Au Québec, le mérite d'avoir étudié sérieusement l'impact de la publication de sondages sur le comportement électoral revient à des chercheurs universitaires. À l'instar de leurs collègues américains, ils n'ont pas réussi à démontrer hors de tout doute raisonnable que les sondages influencent significativement les électeurs en créant un élan favorable à un parti ou à un candidat. Au contraire, elles concluent à une impossibilité théorique d'apporter une preuve méthodologique de ces influences même si, d'un point de vue empirique, celles-ci semblent bien réelles.

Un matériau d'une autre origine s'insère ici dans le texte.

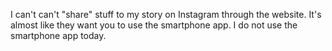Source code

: I can't can't "share" stuff to my story on Instagram
through the website. It's almost like they want you 
to use the smartphone app. I do not use the smartphone app today.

Cette théorie transposée aux primaires du New Hampshire exclut d'office toute explication qui reposerait sur l'effet bandwagon, ce qui aurait agrandi encore davantage l'écart en faveur du candidat Barack Obama, que les sondages donnaient déjà gagnant.

Par contre, le taux de participation record à ces primaires du New Hampshire pourrait mieux expliquer le dérapage des sondages qui n'ont pas su détecter ce bloc des 40 % d'électeurs indépendants «sans affiliation partisane» composé de femmes davantage proches de la candidate Hillary Clinton, d'autant plus que cette clientèle est traditionnellement plus réservée sur les questions d'ordre politique que l'électorat masculin.

S'il est possible d'avancer que la forte participation aux primaires du New Hampshire a potentiellement favorisé la candidate Hillary Clinton, il est plus difficile de démontrer que cette participation majoritairement favorable à la candidate démocrate est imputable à un effet underdog. Sont-ce les prédictions des sondages qui ont influencé l'électorat ou plutôt le retentissant «cri du coeur» lancé la veille par la seule femme candidate à cette présidentielle américaine?

Cri du coeur

Il faut convenir que ce «cri du coeur» a sûrement eu un impact beaucoup plus important sur l'électorat que la publication de sondages montrant l'avance du candidat Barack Obama. Et, encore une fois, les sondages se tirent d'affaire, faute de preuves! Sauf que, sans les sondages, il n'y aurait probablement pas eu de «cri du coeur»...

Mais si les erreurs de prédiction des sondages découlent effectivement du resserrement des femmes autour de la candidature d'Hillary Clinton et si cette «tendance se maintient», il serait possible que le prochain président des États-Unis soit une femme.